For smaller cities, a huge payoff for police behavior could be the equivalent of a year in taxes.

The Brooklyn Center property tax levy for 2021 – the amount of property taxes the city collects – is approximately $ 20 million.

The suburb of 31,000 residents north of Minneapolis is one of the poorest in Hennepin County. According to census data, 15% of people live below the federal poverty line. Most of the residents identify as colored people.
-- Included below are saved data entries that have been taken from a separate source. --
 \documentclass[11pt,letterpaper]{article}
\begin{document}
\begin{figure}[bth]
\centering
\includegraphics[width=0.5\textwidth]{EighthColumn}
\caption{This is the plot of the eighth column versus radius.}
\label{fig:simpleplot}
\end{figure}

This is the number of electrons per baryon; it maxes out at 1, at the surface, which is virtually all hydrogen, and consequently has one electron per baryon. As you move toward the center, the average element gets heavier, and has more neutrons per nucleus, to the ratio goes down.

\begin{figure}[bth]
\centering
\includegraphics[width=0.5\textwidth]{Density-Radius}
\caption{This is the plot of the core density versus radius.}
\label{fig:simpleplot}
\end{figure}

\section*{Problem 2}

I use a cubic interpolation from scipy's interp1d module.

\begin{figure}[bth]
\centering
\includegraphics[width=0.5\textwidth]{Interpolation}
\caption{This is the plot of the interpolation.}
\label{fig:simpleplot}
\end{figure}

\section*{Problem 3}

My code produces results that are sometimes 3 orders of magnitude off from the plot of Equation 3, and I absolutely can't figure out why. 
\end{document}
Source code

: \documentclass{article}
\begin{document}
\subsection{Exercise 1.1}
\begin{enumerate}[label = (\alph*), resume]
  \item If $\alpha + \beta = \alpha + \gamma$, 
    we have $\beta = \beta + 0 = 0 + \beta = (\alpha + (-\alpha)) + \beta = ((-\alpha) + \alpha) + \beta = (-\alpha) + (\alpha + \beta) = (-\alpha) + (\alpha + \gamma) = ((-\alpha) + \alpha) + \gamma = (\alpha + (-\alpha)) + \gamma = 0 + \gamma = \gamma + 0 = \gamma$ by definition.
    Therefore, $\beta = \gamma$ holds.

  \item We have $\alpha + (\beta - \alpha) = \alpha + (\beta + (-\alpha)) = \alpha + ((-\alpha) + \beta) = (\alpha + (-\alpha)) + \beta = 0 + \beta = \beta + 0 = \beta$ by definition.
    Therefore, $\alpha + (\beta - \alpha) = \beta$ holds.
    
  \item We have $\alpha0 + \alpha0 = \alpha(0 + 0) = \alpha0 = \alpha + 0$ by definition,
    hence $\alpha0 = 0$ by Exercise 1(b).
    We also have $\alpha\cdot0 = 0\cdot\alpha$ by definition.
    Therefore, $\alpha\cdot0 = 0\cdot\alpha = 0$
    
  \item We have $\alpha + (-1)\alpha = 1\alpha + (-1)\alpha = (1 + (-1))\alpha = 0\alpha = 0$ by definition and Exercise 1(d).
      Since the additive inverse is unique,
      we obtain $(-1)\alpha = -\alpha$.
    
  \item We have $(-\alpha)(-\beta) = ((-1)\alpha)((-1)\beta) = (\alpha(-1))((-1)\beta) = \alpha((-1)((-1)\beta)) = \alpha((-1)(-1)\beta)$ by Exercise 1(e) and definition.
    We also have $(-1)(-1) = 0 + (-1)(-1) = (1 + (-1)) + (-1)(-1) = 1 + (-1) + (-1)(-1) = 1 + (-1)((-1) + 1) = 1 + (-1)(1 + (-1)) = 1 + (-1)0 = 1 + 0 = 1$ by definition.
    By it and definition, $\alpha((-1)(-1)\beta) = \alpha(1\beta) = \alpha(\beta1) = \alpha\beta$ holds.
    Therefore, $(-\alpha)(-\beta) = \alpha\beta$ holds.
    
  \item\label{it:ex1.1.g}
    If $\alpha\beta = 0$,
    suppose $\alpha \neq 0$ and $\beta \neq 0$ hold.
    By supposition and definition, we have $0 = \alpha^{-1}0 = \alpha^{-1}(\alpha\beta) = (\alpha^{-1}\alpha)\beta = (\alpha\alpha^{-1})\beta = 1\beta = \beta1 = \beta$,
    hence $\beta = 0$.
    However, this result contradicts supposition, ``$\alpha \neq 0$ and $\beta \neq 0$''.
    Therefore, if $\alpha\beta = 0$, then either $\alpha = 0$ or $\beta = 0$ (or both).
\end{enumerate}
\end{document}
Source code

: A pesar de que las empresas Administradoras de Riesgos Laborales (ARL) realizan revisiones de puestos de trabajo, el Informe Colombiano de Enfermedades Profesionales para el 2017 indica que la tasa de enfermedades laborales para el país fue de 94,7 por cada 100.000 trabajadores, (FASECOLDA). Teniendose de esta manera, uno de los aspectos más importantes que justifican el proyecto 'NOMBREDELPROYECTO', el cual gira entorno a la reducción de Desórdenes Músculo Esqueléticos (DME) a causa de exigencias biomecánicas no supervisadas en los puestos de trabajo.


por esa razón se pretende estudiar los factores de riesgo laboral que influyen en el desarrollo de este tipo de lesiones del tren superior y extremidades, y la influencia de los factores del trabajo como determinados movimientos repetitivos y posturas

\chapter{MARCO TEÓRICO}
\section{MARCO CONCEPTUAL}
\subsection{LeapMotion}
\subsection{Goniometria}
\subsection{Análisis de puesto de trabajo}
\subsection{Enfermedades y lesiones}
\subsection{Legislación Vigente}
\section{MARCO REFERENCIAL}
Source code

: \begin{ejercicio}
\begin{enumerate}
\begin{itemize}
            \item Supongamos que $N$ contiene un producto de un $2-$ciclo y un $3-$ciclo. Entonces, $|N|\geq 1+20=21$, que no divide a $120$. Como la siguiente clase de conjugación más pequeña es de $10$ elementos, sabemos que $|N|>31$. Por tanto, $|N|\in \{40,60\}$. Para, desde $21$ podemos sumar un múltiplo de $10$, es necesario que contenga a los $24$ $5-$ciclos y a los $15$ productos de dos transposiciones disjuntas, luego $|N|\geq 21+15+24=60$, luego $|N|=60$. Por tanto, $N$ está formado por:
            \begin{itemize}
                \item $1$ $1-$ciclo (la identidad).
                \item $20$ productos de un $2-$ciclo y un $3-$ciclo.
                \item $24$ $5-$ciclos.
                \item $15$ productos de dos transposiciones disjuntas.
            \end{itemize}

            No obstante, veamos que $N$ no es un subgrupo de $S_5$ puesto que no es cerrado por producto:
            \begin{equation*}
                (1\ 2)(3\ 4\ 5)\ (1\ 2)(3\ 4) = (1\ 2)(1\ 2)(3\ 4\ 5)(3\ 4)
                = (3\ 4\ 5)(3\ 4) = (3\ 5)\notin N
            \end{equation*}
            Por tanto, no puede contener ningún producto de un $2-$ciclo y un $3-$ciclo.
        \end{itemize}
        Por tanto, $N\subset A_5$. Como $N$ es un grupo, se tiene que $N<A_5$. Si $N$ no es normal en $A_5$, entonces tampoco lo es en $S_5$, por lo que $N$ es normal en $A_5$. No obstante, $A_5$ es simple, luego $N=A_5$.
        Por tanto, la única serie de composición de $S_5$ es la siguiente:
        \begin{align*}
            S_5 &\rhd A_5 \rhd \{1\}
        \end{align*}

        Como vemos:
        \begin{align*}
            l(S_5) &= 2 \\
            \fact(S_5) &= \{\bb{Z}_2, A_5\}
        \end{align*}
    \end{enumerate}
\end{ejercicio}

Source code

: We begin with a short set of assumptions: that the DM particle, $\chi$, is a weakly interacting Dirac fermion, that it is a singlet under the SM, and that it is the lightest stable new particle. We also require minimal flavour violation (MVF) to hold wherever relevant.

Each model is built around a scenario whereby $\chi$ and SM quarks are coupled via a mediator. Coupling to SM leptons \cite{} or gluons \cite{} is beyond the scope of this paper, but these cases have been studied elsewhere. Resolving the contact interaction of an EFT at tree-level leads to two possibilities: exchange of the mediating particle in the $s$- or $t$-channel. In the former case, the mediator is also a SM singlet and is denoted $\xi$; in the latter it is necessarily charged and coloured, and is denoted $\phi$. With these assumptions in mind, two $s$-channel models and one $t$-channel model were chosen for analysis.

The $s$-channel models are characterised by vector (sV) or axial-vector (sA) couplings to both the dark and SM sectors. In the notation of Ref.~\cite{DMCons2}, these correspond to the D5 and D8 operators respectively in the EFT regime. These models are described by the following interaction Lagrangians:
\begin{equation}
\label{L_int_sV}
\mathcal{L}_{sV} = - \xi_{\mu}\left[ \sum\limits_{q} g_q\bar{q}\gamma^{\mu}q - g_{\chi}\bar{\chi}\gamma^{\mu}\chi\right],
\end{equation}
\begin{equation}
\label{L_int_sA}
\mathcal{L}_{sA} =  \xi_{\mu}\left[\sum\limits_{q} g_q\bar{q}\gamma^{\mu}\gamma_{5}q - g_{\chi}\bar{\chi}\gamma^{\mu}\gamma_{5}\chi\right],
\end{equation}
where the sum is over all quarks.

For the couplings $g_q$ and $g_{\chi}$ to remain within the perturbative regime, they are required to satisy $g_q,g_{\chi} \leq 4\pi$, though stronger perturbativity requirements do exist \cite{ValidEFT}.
The Brooklyn Center is already spending around 40% – nearly $ 9.8 million – of its $ 23.8 million general fund on daily police salaries and operations this year.

City guides did not return a request for comment, but Mayor Mike Elliott attended Wright’s funeral and expressed his strong support for family and police reform.

Wright family lawyers also did not respond to requests for comment.

A community’s solvency and its insurance limits can play an important role in negotiating with a victim’s family, but it does not prevent them from asking for more.

A huge settlement can be seen as partial justice to the grieving Wright family. Or, it could end up in an awkward situation where one of the most diverse communities in the state, where some residents feel at odds with their own police department, pays extra taxes to cover the cost of police misconduct.

“Given the city’s population structure, a lot of people who look like Daunte Wright will pay,” said Schultz.

Despite financial pressures, large settlements can be a means for cities to publicly recognize the damage done and restore community trust, said Attorney Rick Petry, program manager for diversity, justice and inclusion at the Mitchell Hamline School of Law.

Cities “need to deal with exposure, but we also need to look politically to see what we can do to restore trust in the community,” he said.

In Minneapolis, the Damond Murder settlement broke its previous payout record – and was then beaten by the Floyd settlement, which forced the city to dive into its reserves. Officials were convicted in both cases.

Petry said city guides will be subject to intense scrutiny in the future when attempting to withdraw lower amounts. The trend has sparked the suggestion that individual civil servants should compensate themselves – although the cost to civil servants could be prohibitive, Schultz said.

“Besides,” he said, “I can’t imagine an insurance company touching it.”